The current tried and tested methods of change are ‘outdated’ and need to be modernised and adapted to suit the current challenges businesses and organisations face, according to one expert.
Dr. Ashley Braganza, professor of organisational transformation at the Brunel Business School, made the comments during the IRM UK’s Enterprise Architecture Conference. The conference, which was held in London in June, featured world-class contributors and aimed to give delegates’ new approaches and innovative ideas as well as providing case studies.
During his keynote speech, Braganza argued that the traditional models for change – enterprise portfolio management (EPM), project portfolio management (PPM) and business process modelling (BPM) – were outdated. The models of change need to change.
Braganza mentioned the work of Harvard professor John Kotter, who came up with a practical eight-step process for change management. However, Braganza disagrees with the focus placed on change agents that has become commonplace in modern enterprise architecture and what he sees as the oversimplification of the process. He argued that while change agents play an important role, change being driven by a few individuals could hamper long-term success.
Many change programs fail because employees are not invested in it. One way to combat this challenge is to provide members of staff with information that is relevant to them and demonstrate how they can contribute to the end aims of the plan. It’s also vital to exhibit where progress has been made to maintain motivation.
Another area in architecture enterprise that requires change is the speed of delivery. In today’s world many companies do not have the luxury of implementing a five-year plan, they need to react quickly in an increasingly competitive market and change management must reflect this.

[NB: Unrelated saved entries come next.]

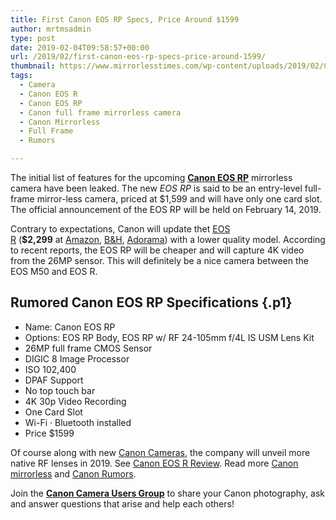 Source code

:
 ```yaml
---
title: First Canon EOS RP Specs, Price Around $1599
author: mrtmsadmin
type: post
date: 2019-02-04T09:58:57+00:00
url: /2019/02/first-canon-eos-rp-specs-price-around-1599/
thumbnail: https://www.mirrorlesstimes.com/wp-content/uploads/2019/02/Canon-EOS-R-mirrorless-camera.jpg
tags:
  - Camera
  - Canon EOS R
  - Canon EOS RP
  - Canon full frame mirrorless camera
  - Canon Mirrorless
  - Full Frame
  - Rumors

---
```

The initial list of features for the upcoming <a href="https://www.mirrorlesstimes.com/tags/canon-eos-rp/" target="_blank" rel="noopener"><strong>Canon EOS RP</strong></a> mirrorless camera have been leaked. The new _EOS RP_ is said to be an entry-level full-frame mirror-less camera, priced at $1,599 and will have only one card slot. The official announcement of the EOS RP will be held on February 14, 2019.

Contrary to expectations, Canon will update thet <a href="https://www.mirrorlesstimes.com/tags/canon-eos-r/" target="_blank" rel="noopener">EOS R</a> (**$2,299** at <a class="ext-link" title="" href="https://www.amazon.com/Canon-Cameras-Digital-Camera-3075C002/dp/B07H484HLT/?tag=mtimes-20" target="_blank" rel="noopener external noreferrer nofollow" data-wpel-link="external" data-amzn-asin="B07H484HLT">Amazon</a>, <a class="ext-link" title="" href="https://www.bhphotovideo.com/c/product/1433710-REG/canon_eos_r_mirrorless_digital.html/BI/20175/KBID/14249/" target="_blank" rel="noopener external noreferrer nofollow" data-wpel-link="external">B&H</a>, <a class="ext-link broken_link" title="" href="https://adorama.evyy.net/c/63923/51926/1036?u=https://www.adorama.com/car.html" target="_blank" rel="noopener external noreferrer nofollow">Adorama</a>) with a lower quality model. According to recent reports, the EOS RP will be cheaper and will capture 4K video from the 26MP sensor. This will definitely be a nice camera between the EOS M50 and EOS R.<!--more-->

## <span class="s1">Rumored </span><span class="s1">Canon EOS RP Specifications</span> {.p1}

<ul class="ul1">
  <li class="li1">
    <span class="s1">Name: Canon EOS RP</span>
  </li>
  <li class="li1">
    <span class="s1">Options: EOS RP Body, EOS RP w/ RF 24-105mm f/4L IS USM Lens Kit</span>
  </li>
  <li class="li1">
    <span class="s1">26MP full frame CMOS Sensor</span>
  </li>
  <li class="li1">
    <span class="s1">DIGIC 8 Image Processor</span>
  </li>
  <li class="li1">
    <span class="s1">ISO 102,400</span>
  </li>
  <li class="li1">
    <span class="s1">DPAF Support</span>
  </li>
  <li class="li1">
    <span class="s1">No top touch bar</span>
  </li>
  <li class="li1">
    <span class="s1">4K 30p Video Recording</span>
  </li>
  <li class="li1">
    <span class="s1">One Card Slot</span>
  </li>
  <li class="li1">
    <span class="s1">Wi-Fi · Bluetooth installed</span>
  </li>
  <li class="li1">
    <span class="s1">Price $1599</span>
  </li>
</ul>

Of course along with new <a href="http://www.guidetocamera.com/products/cameras/canon" target="_blank" rel="noopener">Canon Cameras</a>, the company will unveil more native RF lenses in 2019. See <a href="http://www.guidetocamera.com/reviews/canon-eos-r-review" target="_blank" rel="noopener">Canon EOS R Review</a>. Read more <a href="https://www.mirrorlesstimes.com/tags/canon-mirrorless/" target="_blank" rel="noopener">Canon mirrorless</a> and <a href="https://www.bestcameranews.com/tag/canon-rumors/" target="_blank" rel="noopener">Canon Rumors</a>.

Join the <a class="ext-link" title="" href="https://www.facebook.com/groups/185572945112087/" target="_blank" rel="external nofollow noopener"><strong>Canon Camera Users Group</strong></a> to share your Canon photography, ask and answer questions that arise and help each others!
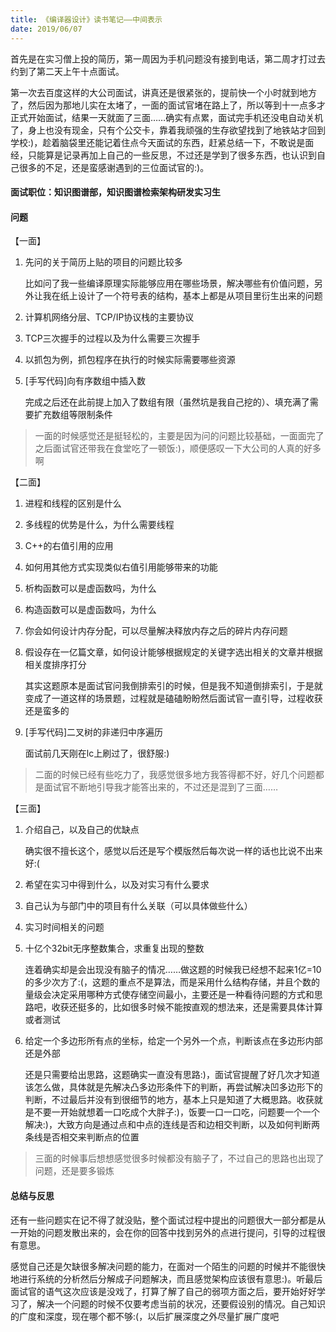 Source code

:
 ```yaml
---
title: 《编译器设计》读书笔记——中间表示
date: 2019/06/07
---
```


首先是在实习僧上投的简历，第一周因为手机问题没有接到电话，第二周才打过去约到了第二天上午十点面试。

第一次去百度这样的大公司面试，讲真还是很紧张的，提前快一个小时就到地方了，然后因为那地儿实在太堵了，一面的面试官堵在路上了，所以等到十一点多才正式开始面试，结果一天就面了三面……确实有点累，面试完手机还没电自动关机了，身上也没有现金，只有个公交卡，靠着我顽强的生存欲望找到了地铁站才回到学校:)，趁着脑袋里还能记着住点今天面试的东西，赶紧总结一下，不敢说是面经，只能算是记录再加上自己的一些反思，不过还是学到了很多东西，也认识到自己很多的不足，还是蛮感谢遇到的三位面试官的:)。

#### 面试职位：知识图谱部，知识图谱检索架构研发实习生

#### 问题
【一面】
1. 先问的关于简历上贴的项目的问题比较多

    比如问了我一些编译原理实际能够应用在哪些场景，解决哪些有价值问题，另外让我在纸上设计了一个符号表的结构，基本上都是从项目里衍生出来的问题

2. 计算机网络分层、TCP/IP协议栈的主要协议
3. TCP三次握手的过程以及为什么需要三次握手
4. 以抓包为例，抓包程序在执行的时候实际需要哪些资源
5. \[手写代码\]向有序数组中插入数

    完成之后还在此前提上加入了数组有限（虽然坑是我自己挖的）、填充满了需要扩充数组等限制条件

> 一面的时候感觉还是挺轻松的，主要是因为问的问题比较基础，一面面完了之后面试官还带我在食堂吃了一顿饭:)，顺便感叹一下大公司的人真的好多啊

【二面】
1. 进程和线程的区别是什么
2. 多线程的优势是什么，为什么需要线程
3. C++的右值引用的应用
4. 如何用其他方式实现类似右值引用能够带来的功能
5. 析构函数可以是虚函数吗，为什么
6. 构造函数可以是虚函数吗，为什么
7. 你会如何设计内存分配，可以尽量解决释放内存之后的碎片内存问题
8. 假设存在一亿篇文章，如何设计能够根据规定的关键字选出相关的文章并根据相关度排序打分

    其实这题原本是面试官问我倒排索引的时候，但是我不知道倒排索引，于是就变成了一道这样的场景题，过程就是磕磕盼盼然后面试官一直引导，过程收获还是蛮多的

9. \[手写代码\]二叉树的非递归中序遍历

    面试前几天刚在lc上刷过了，很舒服:)

> 二面的时候已经有些吃力了，我感觉很多地方我答得都不好，好几个问题都是面试官不断地引导我才能答出来的，不过还是混到了三面……

【三面】
1. 介绍自己，以及自己的优缺点

    确实很不擅长这个，感觉以后还是写个模版然后每次说一样的话也比说不出来好:(

2. 希望在实习中得到什么，以及对实习有什么要求
3. 自己认为与部门中的项目有什么关联（可以具体做些什么）
4. 实习时间相关的问题
5. 十亿个32bit无序整数集合，求重复出现的整数

    连着确实却是会出现没有脑子的情况……做这题的时候我已经想不起来1亿=10的多少次方了:(，这题的重点不是算法，而是采用什么结构存储，并且个数的量级会决定采用哪种方式使存储空间最小，主要还是一种看待问题的方式和思路吧，收获还挺多的，比如很多时候不能按直观的想法来，还是需要具体计算或者测试

6. 给定一个多边形所有点的坐标，给定一个另外一个点，判断该点在多边形内部还是外部

    还是只需要给出思路，这题确实一直没有思路:)，面试官提醒了好几次才知道该怎么做，具体就是先解决凸多边形条件下的判断，再尝试解决凹多边形下的判断，不过最后并没有到很细节的地方，基本上只是知道了大概思路。收获就是不要一开始就想着一口吃成个大胖子:)，饭要一口一口吃，问题要一个一个解决:)，大致方向是通过点和中点的连线是否和边相交判断，以及如何判断两条线是否相交来判断点的位置

> 三面的时候事后想想感觉很多时候都没有脑子了，不过自己的思路也出现了问题，还是要多锻炼

#### 总结与反思

还有一些问题实在记不得了就没贴，整个面试过程中提出的问题很大一部分都是从一开始的问题发散出来的，会在你的回答中找到另外的点进行提问，引导的过程很有意思。

感觉自己还是欠缺很多解决问题的能力，在面对一个陌生的问题的时候并不能很快地进行系统的分析然后分解成子问题解决，而且感觉架构应该很有意思:)。听最后面试官的语气这次应该是没戏了，打算了解了自己的弱项方面之后，要开始好好学习了，解决一个问题的时候不仅要考虑当前的状况，还要假设别的情况。自己知识的广度和深度，现在哪个都不够:(，以后扩展深度之外尽量扩展广度吧
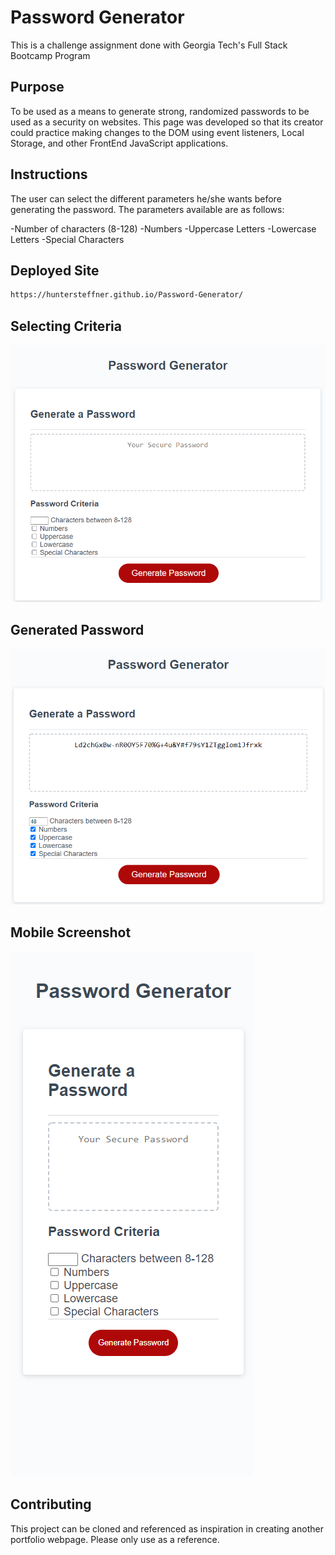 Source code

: # Password Generator

This is a challenge assignment done with Georgia Tech's Full Stack Bootcamp Program

## Purpose

To be used as a means to generate strong, randomized passwords to be used as a security on websites. This page was developed so that its creator could practice making changes to the DOM using event listeners, Local Storage, and other FrontEnd JavaScript applications.

## Instructions

The user can select the different parameters he/she wants before generating the password. The parameters available are as follows:

-Number of characters (8-128)
-Numbers
-Uppercase Letters
-Lowercase Letters
-Special Characters

## Deployed Site

```bash
https://huntersteffner.github.io/Password-Generator/

```

## Selecting Criteria

![](./Assets/images/Password_Generator_A.png)

## Generated Password

![](./Assets/images/Password_Generator_B.png)

## Mobile Screenshot

![](./Assets/images/Password_Generator_C.png)

## Contributing

This project can be cloned and referenced as inspiration in creating another portfolio webpage. Please only use as a reference.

The theme of change within the enterprise architecture space was one that persisted during the June conference, with many speakers giving their view on the topic. David Hunt, head of digital banking at Enterprise Blueprints, was among those calling for change. He urged enterprise architecture professionals to evolve to support major transformation in the face of the digital challenge.
Representatives of eda.c, a consultancy firm, also commented that enterprises are complex and dynamic by nature. However, they continued that enterprise architecture has largely treated them as static, deterministic and mechanistic entities with outdated models.
The prominence of change during the conference should remind practitioners and stakeholders alike of the importance of including change management in the skills and offerings of Enterprise Architecture.